Vendita di quota ideale del bene locato ad uso diverso: escluso il diritto di prelazione per il conduttore

Maurizio Tarantino
01 Agosto 2019

Chiamato ad accertare l'eventuale lesione dei diritti subita da una società conduttrice, il Tribunale adìto ha evidenziato che, in caso di alienazione ad un terzo o ad un altro comproprietario di una quota ideale di proprietà dell'immobile locato ad uso commerciale, non è configuratole in favore del conduttore il diritto di prelazione previsto dall'art. 38, l. n. 392/1978, né, conseguentemente, quello succedaneo di riscatto di cui all'art. 39 della stessa legge.
Massima

In tema di locazione di immobili urbani ad uso non abitativo, al conduttore non spettano il diritto di prelazione ed il conseguente diritto di riscatto dell'immobile, secondo la disciplina degli artt. 38 e 39 della l. 27 luglio 1978, n. 392, qualora il locatore intenda alienare ad un terzo la quota del bene oggetto del rapporto di locazione.

Il caso

La società conduttrice svolgeva attività imprenditoriale (campeggio) su di un terreno la cui proprietà apparteneva, per 1/3 ciascuno, a tre diversi proprietari: Tizio, Caio e Sempronio. Quest'ultimo, durante il periodo della locazione ad uso diverso, aveva ceduto la propria quota alle società Alfa e Beta (per 1/6 ciascuna). Per tali motivi, la società conduttrice aveva chiesto al giudice adito, previo accertamento dell'esistenza ed efficacia dei diritti di prelazione e riscatto, ai sensi degli artt. 38 e 39, l. n. 392/1978, di dichiarare inefficace la vendita in favore delle due società acquirenti; per l'effetto, la sostituzione della posizione degli acquirenti con quella della società conduttrice (previo trasferimento della quota di comproprietà indivisa di cui all'atto di compravendita).

La questione

La questione in esame è la seguente: in favore del conduttore, è configurabile il diritto di prelazione e del successivo riscatto in caso di alienazione ad un terzo di una quota ideale di proprietà dell'immobile locato ad uso commerciale?

Le soluzioni giuridiche

Nel particolare caso in esame di compravendita di una quota del bene concesso in locazione, secondo la tesi della società attrice, si trattava dell'alienazione dell'intero bene oggetto del contratto di locazione, poiché la sussistenza di tre diversi contratti di locazione, uno per ciascuna delle quote ideali pari ad un terzo dell'intero, non mutava la circostanza che nel caso di specie era comunque alienata una quota ideale del bene unico su cui veniva esercitata l'attività.
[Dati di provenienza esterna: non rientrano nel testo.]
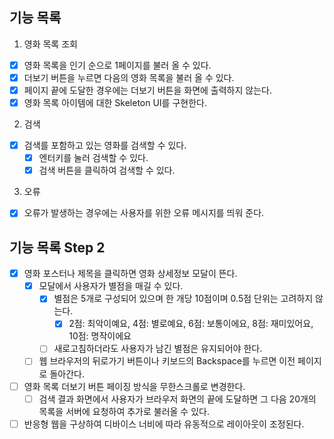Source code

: ## 기능 목록

1. 영화 목록 조회

- [x] 영화 목록을 인기 순으로 1페이지를 불러 올 수 있다.
- [x] 더보기 버튼을 누르면 다음의 영화 목록을 불러 올 수 있다.
- [x] 페이지 끝에 도달한 경우에는 더보기 버튼을 화면에 출력하지 않는다.
- [x] 영화 목록 아이템에 대한 Skeleton UI를 구현한다.

2. 검색

- [x] 검색를 포함하고 있는 영화를 검색할 수 있다.
  - [x] 엔터키를 눌러 검색할 수 있다.
  - [x] 검색 버튼을 클릭하여 검색할 수 있다.

3. 오류

- [x] 오류가 발생하는 경우에는 사용자를 위한 오류 메시지를 띄워 준다.

## 기능 목록 Step 2

- [x] 영화 포스터나 제목을 클릭하면 영화 상세정보 모달이 뜬다.
  - [x] 모달에서 사용자가 별점을 매길 수 있다.
    - [x] 별점은 5개로 구성되어 있으며 한 개당 10점이며 0.5점 단위는 고려하지 않는다.
      - [x] 2점: 최악이예요, 4점: 별로예요, 6점: 보통이에요, 8점: 재미있어요, 10점: 명작이에요
    - [ ] 새로고침하더라도 사용자가 남긴 별점은 유지되어야 한다.
  - [ ] 웹 브라우저의 뒤로가기 버튼이나 키보드의 Backspace를 누르면 이전 페이지로 돌아간다.
- [ ] 영화 목록 더보기 버튼 페이징 방식을 무한스크롤로 변경한다.
  - [ ] 검색 결과 화면에서 사용자가 브라우저 화면의 끝에 도달하면 그 다음 20개의 목록을 서버에 요청하여 추가로 불러올 수 있다.
- [ ] 반응형 웹을 구상하여 디바이스 너비에 따라 유동적으로 레이아웃이 조정된다.
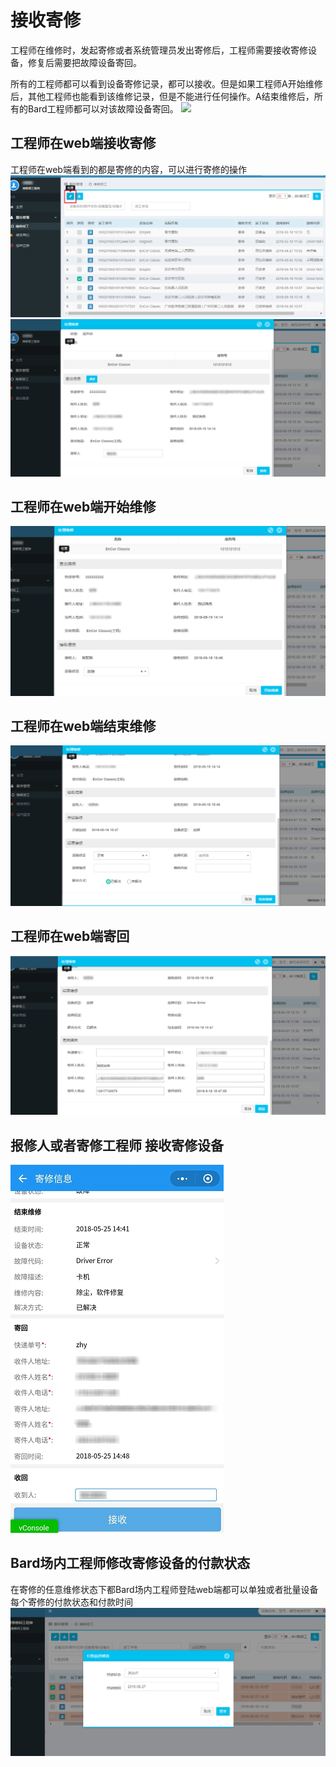 
# 接收寄修
工程师在维修时，发起寄修或者系统管理员发出寄修后，工程师需要接收寄修设备，修复后需要把故障设备寄回。

所有的工程师都可以看到设备寄修记录，都可以接收。但是如果工程师A开始维修后，其他工程师也能看到该维修记录，但是不能进行任何操作。A结束维修后，所有的Bard工程师都可以对该故障设备寄回。
![](/assets/图片26.png)

## 工程师在web端接收寄修
工程师在web端看到的都是寄修的内容，可以进行寄修的操作
![](/assets/未命名1526629582.png)
![](/assets/未命名1526629593.png)
## 工程师在web端开始维修
![](/assets/未命名1526629629.png)
## 工程师在web端结束维修
![](/assets/未命名1526629657.png)
## 工程师在web端寄回
![](/assets/未命名1526629681.png)
## 报修人或者寄修工程师 接收寄修设备

![](/assets/未命名1527231085.png)
## Bard场内工程师修改寄修设备的付款状态
在寄修的任意维修状态下都Bard场内工程师登陆web端都可以单独或者批量设备每个寄修的付款状态和付款时间
![](/assets/未命名1530066598.png)
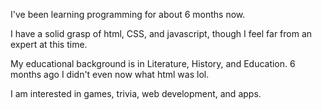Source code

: I've been learning programming for about 6 months now.

I have a solid grasp of html, CSS, and javascript, though I feel far from an expert at this time. 

My educational background is in Literature, History, and Education. 6 months ago I didn't even now what html was lol. 

I am interested in games, trivia, web development, and apps. 

<!--
**interestedinbread/interestedinbread** is a ✨ _special_ ✨ repository because its `README.md` (this file) appears on your GitHub profile.

Here are some ideas to get you started:

- 🔭 I’m currently working on ...
- 🌱 I’m currently learning ...
- 👯 I’m looking to collaborate on ...
- 🤔 I’m looking for help with ...
- 💬 Ask me about ...
- 📫 How to reach me: ...
- 😄 Pronouns: ...
- ⚡ Fun fact: ...
-->
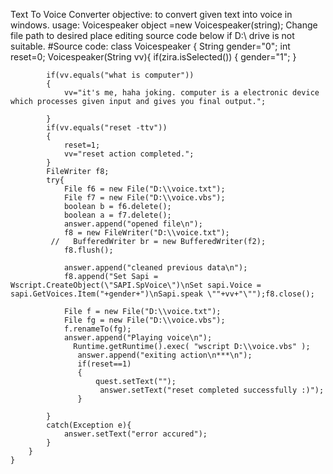 Text To Voice Converter
objective: to convert given text into voice in windows.
usage:
Voicespeaker object =new Voicespeaker(string);
Change file path to desired place editing source code below if D:\\ drive is not suitable.
#Source code:
class Voicespeaker
    {
        String gender="0";
        int reset=0;
        Voicespeaker(String vv){
            if(zira.isSelected())
            {
                gender="1";
            }
            
            if(vv.equals("what is computer"))
            {
                vv="it's me, haha joking. computer is a electronic device which processes given input and gives you final output.";
            
            }
            if(vv.equals("reset -ttv"))
            {
                reset=1;
                vv="reset action completed.";
            }
            FileWriter f8;
            try{
                File f6 = new File("D:\\voice.txt");
                File f7 = new File("D:\\voice.vbs");
                boolean b = f6.delete();
                boolean a = f7.delete();
                answer.append("opened file\n");
                f8 = new FileWriter("D:\\voice.txt");
             //   BufferedWriter br = new BufferedWriter(f2);
                f8.flush();
                
                answer.append("cleaned previous data\n");
                f8.append("Set Sapi = Wscript.CreateObject(\"SAPI.SpVoice\")\nSet sapi.Voice = sapi.GetVoices.Item("+gender+")\nSapi.speak \""+vv+"\"");f8.close();
                
                File f = new File("D:\\voice.txt");
                File fg = new File("D:\\voice.vbs");
                f.renameTo(fg);
                answer.append("Playing voice\n");
                  Runtime.getRuntime().exec( "wscript D:\\voice.vbs" );
                   answer.append("exiting action\n***\n");
                   if(reset==1)
                   {
                       quest.setText("");
                        answer.setText("reset completed successfully :)");
                   }
                
            }
            catch(Exception e){
                answer.setText("error accured");
            }
        }
    }
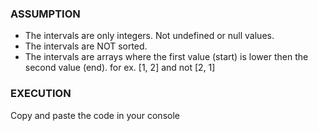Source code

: ### ASSUMPTION

- The intervals are only integers. Not undefined or null values.
- The intervals are NOT sorted.
- The intervals are arrays where the first value (start) is lower then the second value (end). for ex. [1, 2] and not [2, 1]

### EXECUTION

Copy and paste the code in your console
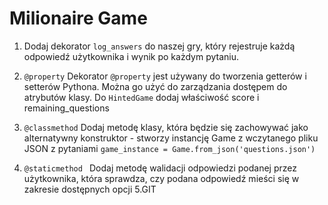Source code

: # Milionaire Game

1.  Dodaj dekorator `log_answers` do naszej gry, który rejestruje każdą odpowiedź użytkownika i wynik po każdym pytaniu. 

2. `@property` 
        Dekorator `@property` jest używany do tworzenia getterów i setterów Pythona. Można go użyć do zarządzania dostępem do atrybutów klasy.
        Do `HintedGame` dodaj właściwość score i remaining_questions
3. `@classmethod`
        Dodaj metodę klasy, która będzie się zachowywać jako alternatywny konstruktor - stworzy instancję Game z wczytanego pliku JSON z pytaniami
        `game_instance = Game.from_json('questions.json')`
4.  `@staticmethod `
        Dodaj metodę walidacji odpowiedzi podanej przez użytkownika, która sprawdza, czy podana odpowiedź mieści się w zakresie dostępnych opcji
5.GIT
Tuttavia, secondo il giudicante, il riconoscimento del diritto di prelazione urterebbe contro l'orientamento espresso dalla Corte di legittimità (Cass. civ.,sez. un., 4 giugno 2007, n. 13886). Per meglio dire, le Sezioni Unite, nel dirimere il contrasto sussistente fra le diverse sezioni, dopo aver analizzato i confliggenti indirizzi giurisprudenziali all'epoca sussistenti ed in buona parte riconducibili ad ipotesi del tutto sovrapponibili alla vicenda per cui è causa, sono giunte ad affermare l'insussistenza del diritto di prelazione.

In tale provvedimento, infatti, i giudici di legittimità hanno sottolineato come le principali ragioni che inducono ad accedere alla tesi della inconfigurabilità di un diritto di prelazione ex art. 38 della l. n. 392/1978, laddove sia alienata solo una quota ideale del bene ove si esercita l'attività imprenditoriale o commerciale, deve essere ravvisata nella ferma volontà del legislatore di evitare che nello stesso soggetto si cumulino la qualità di comproprietario e conduttore.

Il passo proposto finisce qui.